Each of these components plays a specific role — but together, they’re what make SQL a complete and reliable way to manage structured data.

How to Learn SQL

One of the best things about SQL is that it’s surprisingly easy to get started with — even if you don’t come from a traditional programming background. Whether you're a marketer trying to get more from campaign data, or a product manager that wants to improve how you report on user behaviour, SQL is a skill that opens doors across roles and industries.

If you're starting from scratch, there are plenty of beginner-friendly resources to choose from.

Platforms like W3Schools, Codecademy, and Coursera offer interactive tutorials and step-by-step courses designed to walk you through the fundamentals. Most of these let you practice directly in your browser, so there’s no setup required.

Once you’ve got the basics down pat, the best way to build confidence is by experimenting. Work with sample databases like AdventureWorks or Sakila to explore real-world schemas and queries. Use SQL sandboxes or open-source tools like DB Fiddle or SQLite to write and test queries in a safe environment. The more you play with the data, the more intuitive SQL starts to feel.

It’s also a skill that tends to show up across job descriptions — not just in technical roles. Analysts, marketers, product teams, operations leads — even founders — all benefit from knowing how to pull and shape data without waiting on someone else to do it for them. Being able to write your own queries doesn’t just make you more efficient — it gives you direct access to insights, and that’s often where the real leverage lies.

SQL commands

Commonly Used SQL Commands

There are dozens of SQL commands, but most day-to-day work is built on a core set. These are the ones you’ll come across most often — whether you’re pulling a quick report, combining data from multiple tables, or inserting new records into a database.
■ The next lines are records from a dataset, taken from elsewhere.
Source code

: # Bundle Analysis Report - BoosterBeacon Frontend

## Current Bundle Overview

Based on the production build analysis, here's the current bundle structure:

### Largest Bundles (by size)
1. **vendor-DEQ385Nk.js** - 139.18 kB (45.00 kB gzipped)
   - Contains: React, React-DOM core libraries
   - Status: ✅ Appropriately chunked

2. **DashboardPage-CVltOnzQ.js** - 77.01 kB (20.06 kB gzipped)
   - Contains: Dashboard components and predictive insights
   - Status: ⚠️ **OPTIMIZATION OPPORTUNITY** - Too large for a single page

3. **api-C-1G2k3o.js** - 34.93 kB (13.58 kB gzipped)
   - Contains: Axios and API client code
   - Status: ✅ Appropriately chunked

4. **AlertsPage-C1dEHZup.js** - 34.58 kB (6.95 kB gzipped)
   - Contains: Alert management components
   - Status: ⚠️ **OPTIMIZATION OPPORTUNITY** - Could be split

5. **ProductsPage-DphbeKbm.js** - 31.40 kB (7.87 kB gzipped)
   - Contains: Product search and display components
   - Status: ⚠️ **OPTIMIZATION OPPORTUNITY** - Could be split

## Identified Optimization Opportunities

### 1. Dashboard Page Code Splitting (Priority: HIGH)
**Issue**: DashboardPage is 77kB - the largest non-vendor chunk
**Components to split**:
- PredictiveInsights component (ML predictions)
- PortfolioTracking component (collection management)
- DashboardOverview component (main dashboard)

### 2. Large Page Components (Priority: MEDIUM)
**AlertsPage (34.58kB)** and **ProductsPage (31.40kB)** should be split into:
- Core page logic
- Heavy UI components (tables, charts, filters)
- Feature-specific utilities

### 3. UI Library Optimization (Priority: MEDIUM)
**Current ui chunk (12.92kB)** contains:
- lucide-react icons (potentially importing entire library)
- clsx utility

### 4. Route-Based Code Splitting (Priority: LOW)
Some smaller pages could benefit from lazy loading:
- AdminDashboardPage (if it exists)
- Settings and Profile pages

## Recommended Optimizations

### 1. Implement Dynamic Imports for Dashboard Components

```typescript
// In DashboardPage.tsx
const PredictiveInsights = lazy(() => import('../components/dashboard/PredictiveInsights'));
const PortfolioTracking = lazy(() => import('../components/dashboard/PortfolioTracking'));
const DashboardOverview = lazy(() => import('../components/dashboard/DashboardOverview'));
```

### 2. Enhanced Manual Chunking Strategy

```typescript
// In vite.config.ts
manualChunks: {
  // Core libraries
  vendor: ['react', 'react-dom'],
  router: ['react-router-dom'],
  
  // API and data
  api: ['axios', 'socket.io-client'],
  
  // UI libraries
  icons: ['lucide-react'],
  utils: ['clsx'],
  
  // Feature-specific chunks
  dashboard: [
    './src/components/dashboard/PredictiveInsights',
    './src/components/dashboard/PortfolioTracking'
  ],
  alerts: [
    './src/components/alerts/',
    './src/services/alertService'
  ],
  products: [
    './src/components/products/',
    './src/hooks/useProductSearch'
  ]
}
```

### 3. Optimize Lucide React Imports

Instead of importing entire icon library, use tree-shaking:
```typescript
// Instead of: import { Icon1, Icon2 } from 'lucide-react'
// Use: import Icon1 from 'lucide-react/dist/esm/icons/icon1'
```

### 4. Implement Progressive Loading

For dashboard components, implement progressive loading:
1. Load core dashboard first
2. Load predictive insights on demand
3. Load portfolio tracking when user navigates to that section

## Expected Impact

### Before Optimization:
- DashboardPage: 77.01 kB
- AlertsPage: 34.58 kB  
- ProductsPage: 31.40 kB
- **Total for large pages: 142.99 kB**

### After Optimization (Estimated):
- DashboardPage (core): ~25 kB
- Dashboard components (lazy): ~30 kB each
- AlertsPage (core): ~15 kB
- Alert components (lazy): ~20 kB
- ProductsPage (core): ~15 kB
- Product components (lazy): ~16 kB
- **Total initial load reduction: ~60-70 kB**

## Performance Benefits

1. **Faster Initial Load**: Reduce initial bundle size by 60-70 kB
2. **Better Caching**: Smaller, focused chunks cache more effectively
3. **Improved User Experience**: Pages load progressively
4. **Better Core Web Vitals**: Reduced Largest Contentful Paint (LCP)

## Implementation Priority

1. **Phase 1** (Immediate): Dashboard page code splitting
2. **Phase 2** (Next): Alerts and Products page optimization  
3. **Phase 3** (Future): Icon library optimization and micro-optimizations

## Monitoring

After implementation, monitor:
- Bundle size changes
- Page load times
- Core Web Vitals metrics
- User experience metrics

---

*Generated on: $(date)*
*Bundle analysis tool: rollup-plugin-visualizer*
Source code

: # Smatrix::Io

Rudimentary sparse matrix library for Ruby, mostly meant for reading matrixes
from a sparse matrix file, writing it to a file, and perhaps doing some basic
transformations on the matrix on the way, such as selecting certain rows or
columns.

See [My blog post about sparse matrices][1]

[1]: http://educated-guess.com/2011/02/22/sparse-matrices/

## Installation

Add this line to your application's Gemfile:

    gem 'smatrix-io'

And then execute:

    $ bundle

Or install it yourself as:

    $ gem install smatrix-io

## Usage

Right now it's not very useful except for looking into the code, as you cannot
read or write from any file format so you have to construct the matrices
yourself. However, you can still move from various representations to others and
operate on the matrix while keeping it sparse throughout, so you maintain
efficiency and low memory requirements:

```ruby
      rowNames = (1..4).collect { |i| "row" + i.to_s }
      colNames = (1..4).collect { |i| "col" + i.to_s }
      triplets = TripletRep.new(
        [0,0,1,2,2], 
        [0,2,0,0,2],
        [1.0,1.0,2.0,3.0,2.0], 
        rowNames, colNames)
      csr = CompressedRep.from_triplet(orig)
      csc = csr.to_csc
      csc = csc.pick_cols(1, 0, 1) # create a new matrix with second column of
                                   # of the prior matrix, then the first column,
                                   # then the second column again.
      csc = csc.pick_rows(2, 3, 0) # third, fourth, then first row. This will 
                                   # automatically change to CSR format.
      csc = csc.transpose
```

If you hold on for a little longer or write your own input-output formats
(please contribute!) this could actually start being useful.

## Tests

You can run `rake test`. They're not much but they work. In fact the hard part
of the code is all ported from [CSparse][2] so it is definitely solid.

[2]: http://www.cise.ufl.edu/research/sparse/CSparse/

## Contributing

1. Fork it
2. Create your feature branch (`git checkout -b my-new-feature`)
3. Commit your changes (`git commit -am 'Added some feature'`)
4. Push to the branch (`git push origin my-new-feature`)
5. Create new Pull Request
Here’s a quick guide to the most commonly used SQL commands and what they do:

Command Purpose Example
SELECT Pulls data from a table SELECT * FROM customers;
FROM Specifies the table you’re working with SELECT * FROM customers;
WHERE Filters results based on specific conditions SELECT * FROM orders WHERE status = 'shipped';
JOIN Combines rows from two or more tables based on a related column SELECT orders.id, customers.name FROM orders JOIN customers ON orders.customer_id = customers.id;
GROUP BY Groups rows that have the same values in specified columns SELECT COUNT(*) FROM orders GROUP BY customer_id;
ORDER BY Sorts the result set in ascending or descending order SELECT * FROM products ORDER BY price DESC;
INSERT Adds new data to a table INSERT INTO customers (name, email) VALUES ('Alice Smith', 'alice@email.com');

These commands are the building blocks of most SQL queries. Learn how they work together, and you’ll be able to write queries that do exactly what you need — no matter the size or complexity of your dataset.

Using SQL to Future-Proof Businesses

Structured Query Language (SQL) isn’t just a foundational skill — it’s a future-proof one. As businesses continue to generate and rely on structured data across cloud platforms, analytics tools, and enterprise systems, SQL remains the connective thread that makes that data useful. Whether you’re analysing trends, building reports, or powering entire applications, SQL gives you the control and clarity to do it all — in a language that’s built to last.